Letter to U.S. Senator Harry Reid (Majority Leader) Urging Him to Keep Strong Comparative Effectiveness Research (CER) Language in the Senate Health Care Reform Bill


Majority Leader Harry Reid
United States Senate
Washington, DC 20510

Dear Majority Leader Reid:

Members of the Patient and Consumer Coalition strongly urge you to keep strong comparative effectiveness research (CER) language in the Senate health care reform bill.  We urge you to strengthen the safeguards in the current Senator Reid’s CER provision, by reducing or eliminating conflicts of interest from the companies that make medical products, including pharmaceutical companies, medical device companies, and companies that make diagnostic tests.

The goal of comparative effectiveness research should be to provide patients, physicians, and healthcare providers with the best available information to help assess the effectiveness of various treatments and therapeutics.  This cannot be done if the studies are influenced by companies whose products are being evaluated or conducted by researchers with financial conflicts-of-interest.

The Senate bill proposes the establishment of a non-profit “Patient-Centered Outcomes Research Institute,” and requires that the Governing Board include three members representing “pharmaceutical, device, and diagnostic manufacturers or developers.”

In a recent New England Journal of Medicine (NEJM ) article entitled, “Industry Influence on Comparative-Effectiveness Research Funded through Health Care Reform” well-respected health policy experts Dr. Harry Selker and Dr. Alastair Wood noted that “Embedded in the [Senate] legislation are provisions ceding substantial influence to the medical products industries that have a major interest in the outcomes of such research.”[1]

Comparative effectiveness research, if done scientifically and objectively, should save lives and improve medical care by reducing the use of ineffective treatments, including pharmaceuticals, medical devices; and inaccurate, unreliable, or potentially dangerous medical tests.  Objective comparative effectiveness research is urgently needed. Earlier this year, an Institute of Medicine report on the topic stated: “All too often, the information necessary to inform…medical decisions is incomplete or unavailable, resulting in more than half of the treatments delivered today without clear evidence of effectiveness.”[2]

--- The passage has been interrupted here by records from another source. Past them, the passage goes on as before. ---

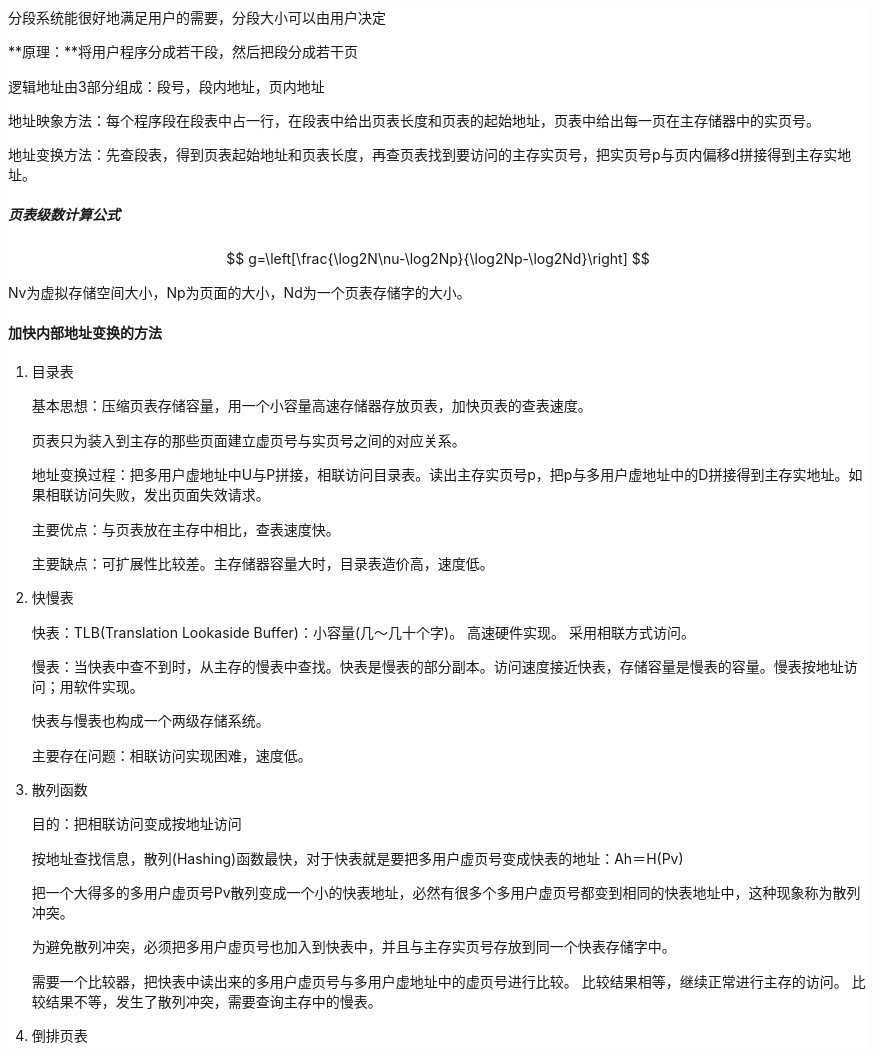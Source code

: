 分段系统能很好地满足用户的需要，分段大小可以由用户决定

**原理：**将用户程序分成若干段，然后把段分成若干页

逻辑地址由3部分组成：段号，段内地址，页内地址



地址映象方法：每个程序段在段表中占一行，在段表中给出页表长度和页表的起始地址，页表中给出每一页在主存储器中的实页号。

地址变换方法：先查段表，得到页表起始地址和页表长度，再查页表找到要访问的主存实页号，把实页号p与页内偏移d拼接得到主存实地址。



##### 页表级数计算公式

$$
g=\left[\frac{\log2N\nu-\log2Np}{\log2Np-\log2Nd}\right]
$$

Nv为虚拟存储空间大小，Np为页面的大小，Nd为一个页表存储字的大小。

#### 加快内部地址变换的方法

1. 目录表

   基本思想：压缩页表存储容量，用一个小容量高速存储器存放页表，加快页表的查表速度。

   页表只为装入到主存的那些页面建立虚页号与实页号之间的对应关系。

   地址变换过程：把多用户虚地址中U与P拼接，相联访问目录表。读出主存实页号p，把p与多用户虚地址中的D拼接得到主存实地址。如果相联访问失败，发出页面失效请求。

   主要优点：与页表放在主存中相比，查表速度快。

   主要缺点：可扩展性比较差。主存储器容量大时，目录表造价高，速度低。

2. 快慢表

   快表：TLB(Translation Lookaside Buffer)：小容量(几～几十个字)。
   高速硬件实现。
   采用相联方式访问。

   慢表：当快表中查不到时，从主存的慢表中查找。快表是慢表的部分副本。访问速度接近快表，存储容量是慢表的容量。慢表按地址访问；用软件实现。

   快表与慢表也构成一个两级存储系统。

   主要存在问题：相联访问实现困难，速度低。

3. 散列函数

   目的：把相联访问变成按地址访问

   按地址查找信息，散列(Hashing)函数最快，对于快表就是要把多用户虚页号变成快表的地址：Ah＝H(Pv)

   把一个大得多的多用户虚页号Pv散列变成一个小的快表地址，必然有很多个多用户虚页号都变到相同的快表地址中，这种现象称为散列冲突。

   为避免散列冲突，必须把多用户虚页号也加入到快表中，并且与主存实页号存放到同一个快表存储字中。

   需要一个比较器，把快表中读出来的多用户虚页号与多用户虚地址中的虚页号进行比较。
   比较结果相等，继续正常进行主存的访问。
   比较结果不等，发生了散列冲突，需要查询主存中的慢表。

4. 倒排页表
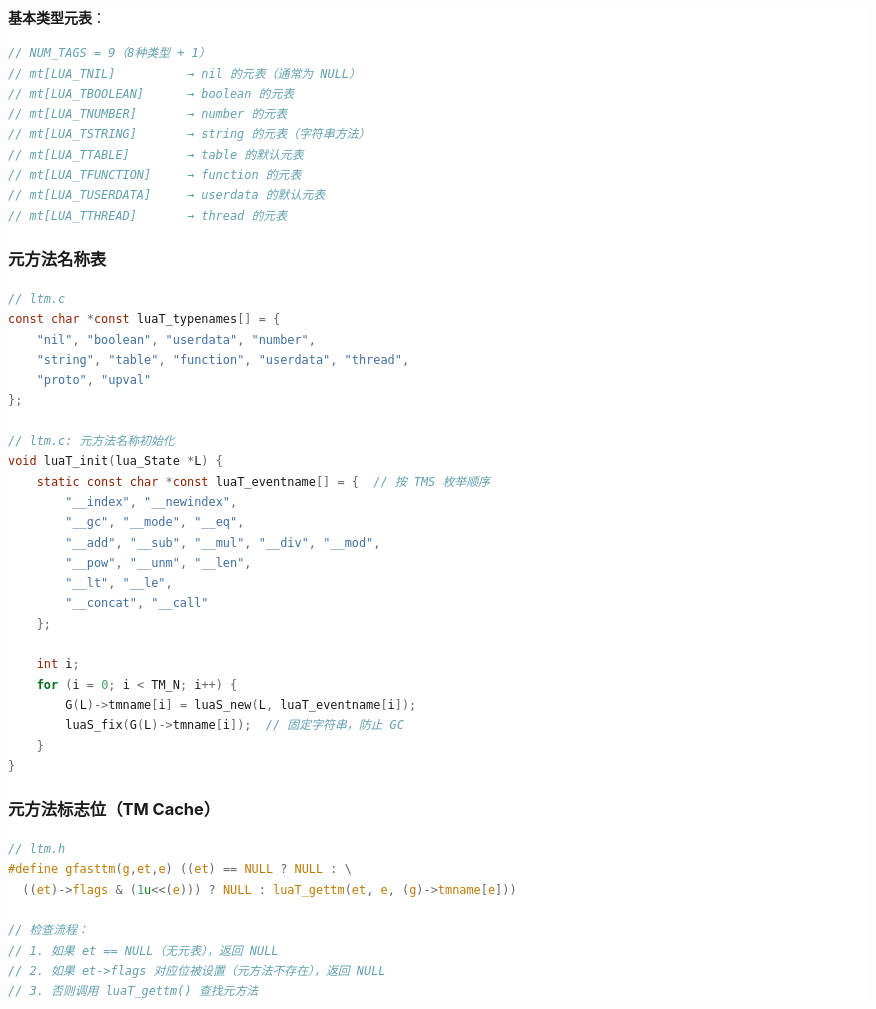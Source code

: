 **基本类型元表**：
```c
// NUM_TAGS = 9（8种类型 + 1）
// mt[LUA_TNIL]          → nil 的元表（通常为 NULL）
// mt[LUA_TBOOLEAN]      → boolean 的元表
// mt[LUA_TNUMBER]       → number 的元表
// mt[LUA_TSTRING]       → string 的元表（字符串方法）
// mt[LUA_TTABLE]        → table 的默认元表
// mt[LUA_TFUNCTION]     → function 的元表
// mt[LUA_TUSERDATA]     → userdata 的默认元表
// mt[LUA_TTHREAD]       → thread 的元表
```

### 元方法名称表

```c
// ltm.c
const char *const luaT_typenames[] = {
    "nil", "boolean", "userdata", "number",
    "string", "table", "function", "userdata", "thread",
    "proto", "upval"
};

// ltm.c: 元方法名称初始化
void luaT_init(lua_State *L) {
    static const char *const luaT_eventname[] = {  // 按 TMS 枚举顺序
        "__index", "__newindex",
        "__gc", "__mode", "__eq",
        "__add", "__sub", "__mul", "__div", "__mod",
        "__pow", "__unm", "__len",
        "__lt", "__le",
        "__concat", "__call"
    };
    
    int i;
    for (i = 0; i < TM_N; i++) {
        G(L)->tmname[i] = luaS_new(L, luaT_eventname[i]);
        luaS_fix(G(L)->tmname[i]);  // 固定字符串，防止 GC
    }
}
```

### 元方法标志位（TM Cache）

```c
// ltm.h
#define gfasttm(g,et,e) ((et) == NULL ? NULL : \
  ((et)->flags & (1u<<(e))) ? NULL : luaT_gettm(et, e, (g)->tmname[e]))

// 检查流程：
// 1. 如果 et == NULL（无元表），返回 NULL
// 2. 如果 et->flags 对应位被设置（元方法不存在），返回 NULL
// 3. 否则调用 luaT_gettm() 查找元方法
```
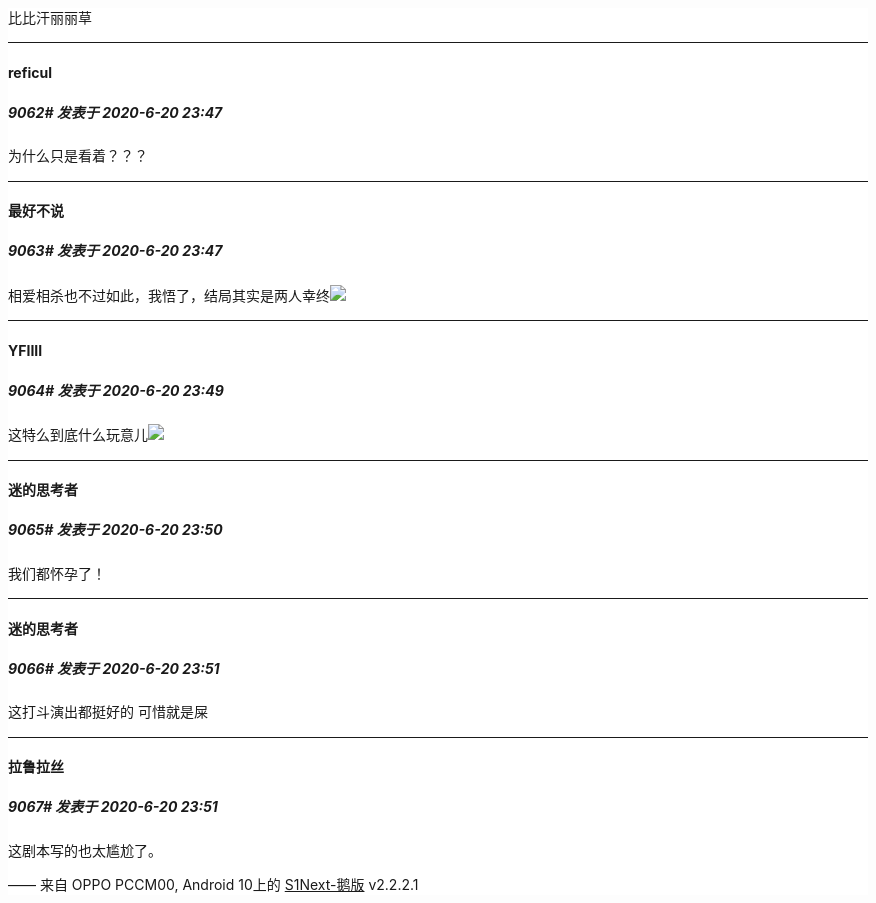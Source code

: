 
比比汗丽丽草


*****

####  reficul  
##### 9062#       发表于 2020-6-20 23:47


为什么只是看着？？？


*****

####  最好不说  
##### 9063#       发表于 2020-6-20 23:47


相爱相杀也不过如此，我悟了，结局其实是两人幸终<img src="https://static.saraba1st.com/image/smiley/face2017/217.gif" referrerpolicy="no-referrer">


*****

####  YFIIII  
##### 9064#       发表于 2020-6-20 23:49


这特么到底什么玩意儿<img src="https://static.saraba1st.com/image/smiley/face2017/217.gif" referrerpolicy="no-referrer">


*****

####  迷的思考者  
##### 9065#       发表于 2020-6-20 23:50


我们都怀孕了！


*****

####  迷的思考者  
##### 9066#       发表于 2020-6-20 23:51


这打斗演出都挺好的 可惜就是屎


*****

####  拉鲁拉丝  
##### 9067#       发表于 2020-6-20 23:51


这剧本写的也太尴尬了。

—— 来自 OPPO PCCM00, Android 10上的 [S1Next-鹅版](https://github.com/ykrank/S1-Next/releases) v2.2.2.1
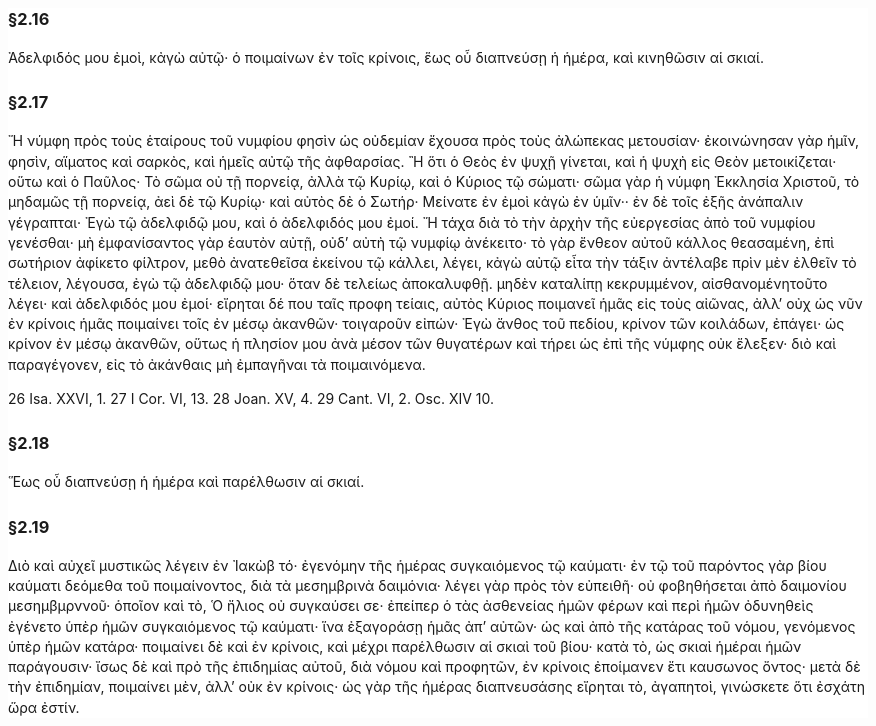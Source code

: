 ### §2.16  

<p>Ἀδελφιδός μου ἐμοὶ, κἀγὼ αὐτῷ· ὁ ποιμαίνων
ἐν τοῖς κρίνοις, ἕως οὗ διαπνεύσῃ ἡ ἡμέρα, καὶ
κινηθῶσιν αἱ σκιαί.</p>  

### §2.17  

<p>Ἤ νύμφη πρὸς τοὺς ἑταίρους τοῦ νυμφίου φησὶν
ὡς οὐδεμίαν ἔχουσα πρὸς τοὺς ἀλώπεκας μετουσίαν·
ἐκοινώνησαν γὰρ ἡμῖν, φησὶν, αἵματος καὶ σαρκὸς,
καὶ ἡμεῖς αὐτῷ τῆς ἀφθαρσίας. Ἢ ὅτι ὁ Θεὸς ἐν ψυχῇ
γίνεται, καὶ ἡ ψυχὴ εἰς Θεὸν μετοικίζεται· οὕτω
καὶ ὁ Παῦλος· Τὸ σῶμα οὐ τῇ πορνείᾳ, ἀλλὰ τῷ
Κυρίῳ, καὶ ὁ Κύριος τῷ σώματι· σῶμα γὰρ ἡ νύμφη
Ἐκκλησία Χριστοῦ, τὸ μηδαμῶς τῇ πορνείᾳ, ἀεὶ δὲ
τῷ Κυρίῳ· καὶ αὐτὸς δὲ ὁ Σωτήρ· Μείνατε ἐν ἐμοὶ
κἀγὼ ἐν ὑμῖν·· ἐν δὲ τοῖς ἐξῆς ἀνάπαλιν γέγραπται·
Ἐγὼ τῷ ἀδελφιδῷ μου, καὶ ὁ ἀδελφιδός μου ἐμοί.
Ἤ τάχα διὰ τὸ τὴν ἀρχὴν τῆς εὐεργεσίας ἀπὸ τοῦ
νυμφίου γενέσθαι· μὴ ἐμφανίσαντος γὰρ ἑαυτὸν αὐτῇ,
οὐδʼ αὐτὴ τῷ νυμφίῳ ἀνέκειτο· τὸ γὰρ ἔνθεον αὐτοῦ
κάλλος θεασαμένη, ἐπὶ σωτήριον ἀφίκετο φίλτρον,
μεθὸ ἀνατεθεῖσα ἐκείνου τῷ κάλλει, λέγει, κἀγὼ αὐτῷ
εἶτα τὴν τάξιν ἀντέλαβε πρὶν μὲν ἐλθεῖν τὸ τέλειον,
λέγουσα, ἐγὼ τῷ ἀδελφιδῷ μου· ὅταν δὲ τελείως
ἀποκαλυφθῇ. μηδὲν καταλίπῃ κεκρυμμένον, αἰσθανομένητοῦτο
λέγει· καὶ ἀδελφιδός μου ἐμοί· εἴρηται δέ
που ταῖς προφη τείαις, αὐτὸς Κύριος ποιμανεῖ ἡμᾶς εἰς
τοὺς αἰῶνας, ἀλλʼ οὐχ ὡς νῦν ἐν κρίνοις ἡμᾶς ποιμαίνει
τοῖς ἐν μέσῳ ἀκανθῶν· τοιγαροῦν εἰπών· Ἐγὼ ἄνθος
τοῦ πεδίου, κρίνον τῶν κοιλάδων, ἐπάγει· ὡς κρίνον
ἐν μέσῳ ἀκανθῶν, οὕτως ἡ πλησίον μου ἀνὰ
μέσον τῶν θυγατέρων καὶ τήρει ὡς ἐπὶ τῆς νύμφης
οὐκ ἔλεξεν· διὸ καὶ παραγέγονεν, εἰς τὸ ἀκάνθαις μὴ ἐμπαγῆναι τὰ ποιμαινόμενα.</p>
<note type="footnote">26 Isa. XXVI, 1.</note>
<note type="footnote">27 I Cor. VI, 13. 28 Joan. XV, 4. 29 Cant. VI, 2. Osc. XIV 10.</note>

<pb n="268"/>  

### §2.18  

<p>Ἕως οὗ διαπνεύσῃ ἡ ἡμέρα καὶ παρέλθωσιν αἱ
σκιαί.</p>  

### §2.19  

<p>Διὸ καὶ αὐχεῖ μυστικῶς λέγειν ἐν Ἰακὼβ τό· ἐγενόμην
τῆς ἡμέρας συγκαιόμενος τῷ καύματι· ἐν τῷ τοῦ
παρόντος γὰρ βίου καύματι δεόμεθα τοῦ ποιμαίνοντος,
διὰ τὰ μεσημβρινὰ δαιμόνια· λέγει γὰρ πρὸς τὸν εὐπειθῆ·
οὐ φοβηθήσεται ἀπὸ δαιμονίου μεσημβμρννοῦ·
ὁποῖον καὶ τὸ, Ὁ ἤλιος οὐ συγκαύσει σε· ἐπείπερ ὁ
τὰς ἀσθενείας ἡμῶν φέρων καὶ περὶ ἡμῶν ὀδυνηθεὶς
ἐγένετο ὑπὲρ ἡμῶν συγκαιόμενος τῷ καύματι· ἵνα ἐξαγοράσῃ
ἡμᾶς ἀπʼ αὐτῶν· ὡς καὶ ἀπὸ τῆς κατάρας
τοῦ νόμου, γενόμενος ὑπὲρ ἡμῶν κατάρα· ποιμαίνει
δὲ καὶ ἐν κρίνοις, καὶ μέχρι παρέλθωσιν αἱ σκιαὶ
τοῦ βίου· κατὰ τὸ, ὡς σκιαὶ ἡμέραι ἡμῶν παράγουσιν·
ἴσως δὲ καὶ πρὸ τῆς ἐπιδημίας αὐτοῦ, διὰ
νόμου καὶ προφητῶν, ἐν κρίνοις ἐποίμανεν ἔτι καυσωνος
ὄντος· μετὰ δὲ τὴν ἐπιδημίαν, ποιμαίνει μὲν,
ἀλλʼ οὐκ ἐν κρίνοις· ὡς γὰρ τῆς ἡμέρας διαπνευσάσης
εἴρηται τὸ, ἀγαπητοὶ, γινώσκετε ὅτι ἐσχάτη ὥρα ἐστίν.</p>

We agree with the New England Journal of Medicine article’s statement that “a commercially driven review process is dangerous, irresponsible and likely to endanger public trust.”1 We urge you to improve the current CER provision by deleting the requirement that three members of the Governing Board must represent the pharmaceutical, device, and diagnostic manufacturers and developers; and instead require that the Governing Board members not have conflicts of interest that interfere with the goals of using comparative effectiveness research to determine the safest, most effective medical treatments.

Sincerely,

Breast Cancer Action
Community Access National Network
Center for Medical Consumers
National Consumers League
National Research Center for Women & Families
National Women’s Health Network
Reproductive Health Technologies Project
THE TMJ Association
Union of Concerned Scientists
U.S. PIRG
Woodymatters

The Patient and Consumer Coalition includes nonprofit organizations that represent patients, consumers, health care providers, scientists, researchers, and other stakeholders who believe that our nation’s health care will improve if based on the best possible objective evidence to support sound medical decision-making.

For additional information, contact Paul Brown at the National Research Center for Women & Families, (202) 223-4000 or pb@center4research.org

1. Selker HP, and Wood, AJJ (November 18, 2009).  “Industry Influence on Comparative-Effectiveness Research Funded through Health Care Reform,” New England Journal of Medicine.

2. Institute of Medicine of the National Academies (June 2009).  “Initial National Priorities for Comparative Effectiveness Research.”